**Problem to work on:** Return all the data below as it stands, minus the pictures.

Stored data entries
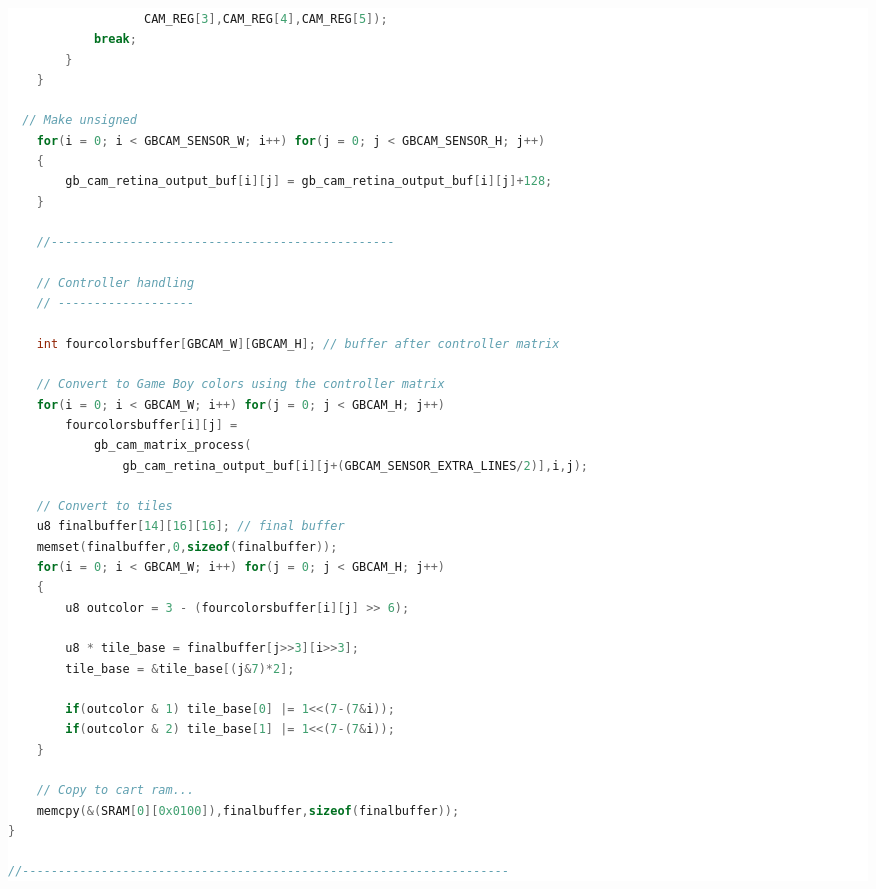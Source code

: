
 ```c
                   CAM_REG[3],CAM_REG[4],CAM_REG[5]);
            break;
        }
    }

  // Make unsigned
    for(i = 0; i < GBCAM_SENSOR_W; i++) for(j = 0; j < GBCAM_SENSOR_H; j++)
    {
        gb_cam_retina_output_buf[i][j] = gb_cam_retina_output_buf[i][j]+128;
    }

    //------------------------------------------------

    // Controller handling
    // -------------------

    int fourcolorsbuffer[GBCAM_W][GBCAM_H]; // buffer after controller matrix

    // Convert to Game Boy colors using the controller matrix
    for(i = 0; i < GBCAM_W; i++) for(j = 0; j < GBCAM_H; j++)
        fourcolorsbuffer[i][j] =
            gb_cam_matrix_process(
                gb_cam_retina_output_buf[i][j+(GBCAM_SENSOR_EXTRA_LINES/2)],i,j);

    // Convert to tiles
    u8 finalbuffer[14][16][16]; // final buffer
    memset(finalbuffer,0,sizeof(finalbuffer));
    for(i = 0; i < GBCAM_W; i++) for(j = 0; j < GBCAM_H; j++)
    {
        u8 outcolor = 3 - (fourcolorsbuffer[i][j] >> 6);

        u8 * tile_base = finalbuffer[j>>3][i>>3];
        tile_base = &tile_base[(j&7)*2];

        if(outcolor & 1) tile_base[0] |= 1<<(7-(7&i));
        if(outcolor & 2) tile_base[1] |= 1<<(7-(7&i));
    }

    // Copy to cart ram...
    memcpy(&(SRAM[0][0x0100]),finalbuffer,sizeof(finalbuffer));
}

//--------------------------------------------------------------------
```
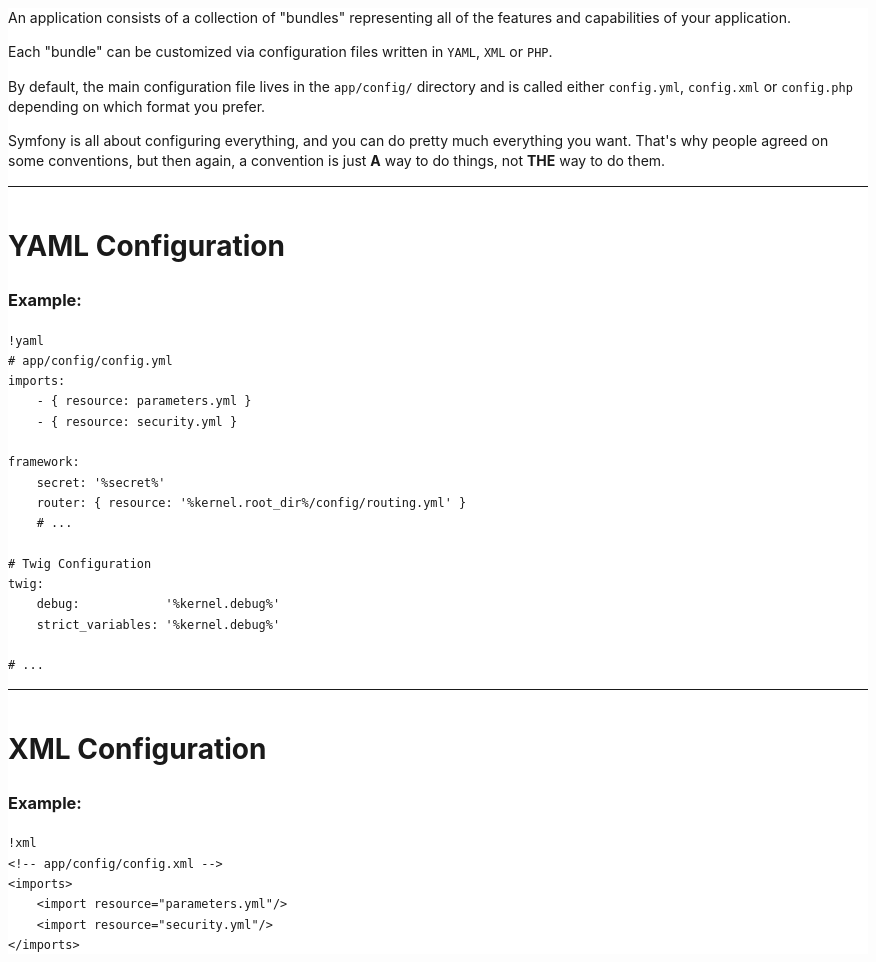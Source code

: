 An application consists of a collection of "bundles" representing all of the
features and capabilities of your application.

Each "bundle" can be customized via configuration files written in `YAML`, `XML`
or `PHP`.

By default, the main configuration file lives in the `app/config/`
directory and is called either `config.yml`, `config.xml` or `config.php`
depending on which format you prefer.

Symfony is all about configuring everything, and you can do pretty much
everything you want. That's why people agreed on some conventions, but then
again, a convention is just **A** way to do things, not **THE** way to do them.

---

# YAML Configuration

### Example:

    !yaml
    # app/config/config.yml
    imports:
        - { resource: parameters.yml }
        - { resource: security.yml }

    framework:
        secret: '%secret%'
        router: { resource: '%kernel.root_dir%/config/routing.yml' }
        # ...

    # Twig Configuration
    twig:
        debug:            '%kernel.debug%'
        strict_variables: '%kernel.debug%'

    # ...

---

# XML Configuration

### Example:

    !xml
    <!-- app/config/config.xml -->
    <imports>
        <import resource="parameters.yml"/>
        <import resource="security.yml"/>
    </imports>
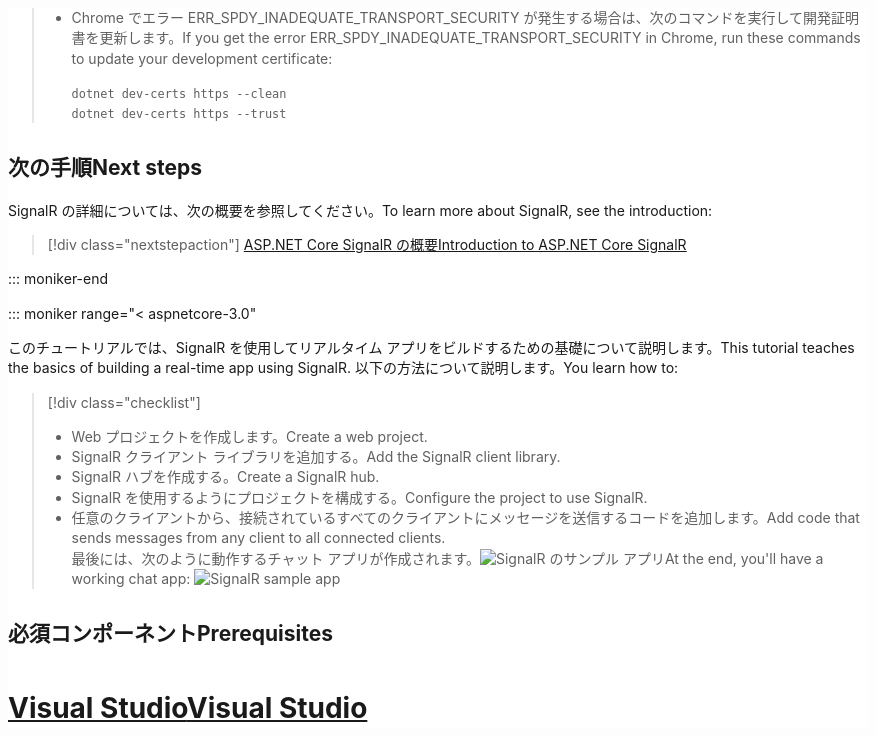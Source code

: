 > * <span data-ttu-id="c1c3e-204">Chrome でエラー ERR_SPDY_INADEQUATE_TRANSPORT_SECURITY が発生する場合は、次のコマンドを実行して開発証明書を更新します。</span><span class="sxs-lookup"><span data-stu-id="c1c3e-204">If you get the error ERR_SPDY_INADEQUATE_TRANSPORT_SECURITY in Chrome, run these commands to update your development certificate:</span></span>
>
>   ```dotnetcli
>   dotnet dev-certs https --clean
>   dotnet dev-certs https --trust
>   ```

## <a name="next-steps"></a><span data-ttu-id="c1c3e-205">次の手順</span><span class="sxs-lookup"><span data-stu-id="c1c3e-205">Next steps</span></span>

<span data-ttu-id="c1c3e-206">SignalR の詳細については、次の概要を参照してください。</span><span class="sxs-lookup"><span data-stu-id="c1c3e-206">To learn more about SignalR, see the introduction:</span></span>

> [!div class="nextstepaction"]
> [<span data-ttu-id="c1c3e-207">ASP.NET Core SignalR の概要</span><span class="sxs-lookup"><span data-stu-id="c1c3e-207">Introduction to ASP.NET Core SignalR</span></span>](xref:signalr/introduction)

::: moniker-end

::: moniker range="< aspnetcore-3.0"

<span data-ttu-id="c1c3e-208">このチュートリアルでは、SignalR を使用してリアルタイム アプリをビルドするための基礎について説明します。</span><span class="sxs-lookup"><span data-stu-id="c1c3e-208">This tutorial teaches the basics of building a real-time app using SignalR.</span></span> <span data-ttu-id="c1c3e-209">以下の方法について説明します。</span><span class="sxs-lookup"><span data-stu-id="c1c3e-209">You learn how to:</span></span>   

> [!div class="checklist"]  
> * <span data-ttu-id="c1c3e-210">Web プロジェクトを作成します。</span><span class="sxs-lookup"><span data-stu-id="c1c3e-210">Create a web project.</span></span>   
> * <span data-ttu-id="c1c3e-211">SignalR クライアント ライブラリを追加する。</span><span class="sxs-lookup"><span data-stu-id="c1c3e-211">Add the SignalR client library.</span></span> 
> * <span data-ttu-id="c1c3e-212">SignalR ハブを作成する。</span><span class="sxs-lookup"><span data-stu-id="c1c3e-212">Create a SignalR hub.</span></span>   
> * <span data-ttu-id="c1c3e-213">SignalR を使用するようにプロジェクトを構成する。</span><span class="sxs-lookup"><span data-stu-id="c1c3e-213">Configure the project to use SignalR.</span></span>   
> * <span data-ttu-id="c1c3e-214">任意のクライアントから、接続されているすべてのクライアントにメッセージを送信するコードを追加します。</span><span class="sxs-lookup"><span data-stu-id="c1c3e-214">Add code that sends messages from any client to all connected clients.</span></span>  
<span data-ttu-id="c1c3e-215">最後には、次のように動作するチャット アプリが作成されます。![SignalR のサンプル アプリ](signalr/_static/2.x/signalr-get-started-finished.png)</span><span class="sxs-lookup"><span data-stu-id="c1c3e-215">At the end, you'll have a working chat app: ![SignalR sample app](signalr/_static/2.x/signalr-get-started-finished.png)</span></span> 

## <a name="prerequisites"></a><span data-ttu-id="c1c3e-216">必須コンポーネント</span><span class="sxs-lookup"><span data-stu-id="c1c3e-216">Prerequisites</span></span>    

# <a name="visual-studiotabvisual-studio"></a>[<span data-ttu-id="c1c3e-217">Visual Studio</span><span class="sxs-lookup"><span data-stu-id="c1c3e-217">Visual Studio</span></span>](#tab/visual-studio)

**Task result:**
Source code

:
 ```c
                   CAM_REG[3],CAM_REG[4],CAM_REG[5]);
            break;
        }
    }

  // Make unsigned
    for(i = 0; i < GBCAM_SENSOR_W; i++) for(j = 0; j < GBCAM_SENSOR_H; j++)
    {
        gb_cam_retina_output_buf[i][j] = gb_cam_retina_output_buf[i][j]+128;
    }

    //------------------------------------------------

    // Controller handling
    // -------------------

    int fourcolorsbuffer[GBCAM_W][GBCAM_H]; // buffer after controller matrix

    // Convert to Game Boy colors using the controller matrix
    for(i = 0; i < GBCAM_W; i++) for(j = 0; j < GBCAM_H; j++)
        fourcolorsbuffer[i][j] =
            gb_cam_matrix_process(
                gb_cam_retina_output_buf[i][j+(GBCAM_SENSOR_EXTRA_LINES/2)],i,j);

    // Convert to tiles
    u8 finalbuffer[14][16][16]; // final buffer
    memset(finalbuffer,0,sizeof(finalbuffer));
    for(i = 0; i < GBCAM_W; i++) for(j = 0; j < GBCAM_H; j++)
    {
        u8 outcolor = 3 - (fourcolorsbuffer[i][j] >> 6);

        u8 * tile_base = finalbuffer[j>>3][i>>3];
        tile_base = &tile_base[(j&7)*2];

        if(outcolor & 1) tile_base[0] |= 1<<(7-(7&i));
        if(outcolor & 2) tile_base[1] |= 1<<(7-(7&i));
    }

    // Copy to cart ram...
    memcpy(&(SRAM[0][0x0100]),finalbuffer,sizeof(finalbuffer));
}

//--------------------------------------------------------------------
```
Source code

: An application consists of a collection of "bundles" representing all of the
features and capabilities of your application.

Each "bundle" can be customized via configuration files written in `YAML`, `XML`
or `PHP`.

By default, the main configuration file lives in the `app/config/`
directory and is called either `config.yml`, `config.xml` or `config.php`
depending on which format you prefer.

Symfony is all about configuring everything, and you can do pretty much
everything you want. That's why people agreed on some conventions, but then
again, a convention is just **A** way to do things, not **THE** way to do them.

---

# YAML Configuration

### Example:

    !yaml
    # app/config/config.yml
    imports:
        - { resource: parameters.yml }
        - { resource: security.yml }

    framework:
        secret: '%secret%'
        router: { resource: '%kernel.root_dir%/config/routing.yml' }
        # ...

    # Twig Configuration
    twig:
        debug:            '%kernel.debug%'
        strict_variables: '%kernel.debug%'

    # ...

---

# XML Configuration

### Example:

    !xml
    <!-- app/config/config.xml -->
    <imports>
        <import resource="parameters.yml"/>
        <import resource="security.yml"/>
    </imports>
Source code

: > * <span data-ttu-id="c1c3e-204">Chrome でエラー ERR_SPDY_INADEQUATE_TRANSPORT_SECURITY が発生する場合は、次のコマンドを実行して開発証明書を更新します。</span><span class="sxs-lookup"><span data-stu-id="c1c3e-204">If you get the error ERR_SPDY_INADEQUATE_TRANSPORT_SECURITY in Chrome, run these commands to update your development certificate:</span></span>
>
>   ```dotnetcli
>   dotnet dev-certs https --clean
>   dotnet dev-certs https --trust
>   ```

## <a name="next-steps"></a><span data-ttu-id="c1c3e-205">次の手順</span><span class="sxs-lookup"><span data-stu-id="c1c3e-205">Next steps</span></span>

<span data-ttu-id="c1c3e-206">SignalR の詳細については、次の概要を参照してください。</span><span class="sxs-lookup"><span data-stu-id="c1c3e-206">To learn more about SignalR, see the introduction:</span></span>

> [!div class="nextstepaction"]
> [<span data-ttu-id="c1c3e-207">ASP.NET Core SignalR の概要</span><span class="sxs-lookup"><span data-stu-id="c1c3e-207">Introduction to ASP.NET Core SignalR</span></span>](xref:signalr/introduction)

::: moniker-end

::: moniker range="< aspnetcore-3.0"

<span data-ttu-id="c1c3e-208">このチュートリアルでは、SignalR を使用してリアルタイム アプリをビルドするための基礎について説明します。</span><span class="sxs-lookup"><span data-stu-id="c1c3e-208">This tutorial teaches the basics of building a real-time app using SignalR.</span></span> <span data-ttu-id="c1c3e-209">以下の方法について説明します。</span><span class="sxs-lookup"><span data-stu-id="c1c3e-209">You learn how to:</span></span>   

> [!div class="checklist"]  
> * <span data-ttu-id="c1c3e-210">Web プロジェクトを作成します。</span><span class="sxs-lookup"><span data-stu-id="c1c3e-210">Create a web project.</span></span>   
> * <span data-ttu-id="c1c3e-211">SignalR クライアント ライブラリを追加する。</span><span class="sxs-lookup"><span data-stu-id="c1c3e-211">Add the SignalR client library.</span></span> 
> * <span data-ttu-id="c1c3e-212">SignalR ハブを作成する。</span><span class="sxs-lookup"><span data-stu-id="c1c3e-212">Create a SignalR hub.</span></span>   
> * <span data-ttu-id="c1c3e-213">SignalR を使用するようにプロジェクトを構成する。</span><span class="sxs-lookup"><span data-stu-id="c1c3e-213">Configure the project to use SignalR.</span></span>   
> * <span data-ttu-id="c1c3e-214">任意のクライアントから、接続されているすべてのクライアントにメッセージを送信するコードを追加します。</span><span class="sxs-lookup"><span data-stu-id="c1c3e-214">Add code that sends messages from any client to all connected clients.</span></span>  
<span data-ttu-id="c1c3e-215">最後には、次のように動作するチャット アプリが作成されます。![SignalR のサンプル アプリ](signalr/_static/2.x/signalr-get-started-finished.png)</span><span class="sxs-lookup"><span data-stu-id="c1c3e-215">At the end, you'll have a working chat app: ![SignalR sample app](signalr/_static/2.x/signalr-get-started-finished.png)</span></span> 

## <a name="prerequisites"></a><span data-ttu-id="c1c3e-216">必須コンポーネント</span><span class="sxs-lookup"><span data-stu-id="c1c3e-216">Prerequisites</span></span>    

# <a name="visual-studiotabvisual-studio"></a>[<span data-ttu-id="c1c3e-217">Visual Studio</span><span class="sxs-lookup"><span data-stu-id="c1c3e-217">Visual Studio</span></span>](#tab/visual-studio)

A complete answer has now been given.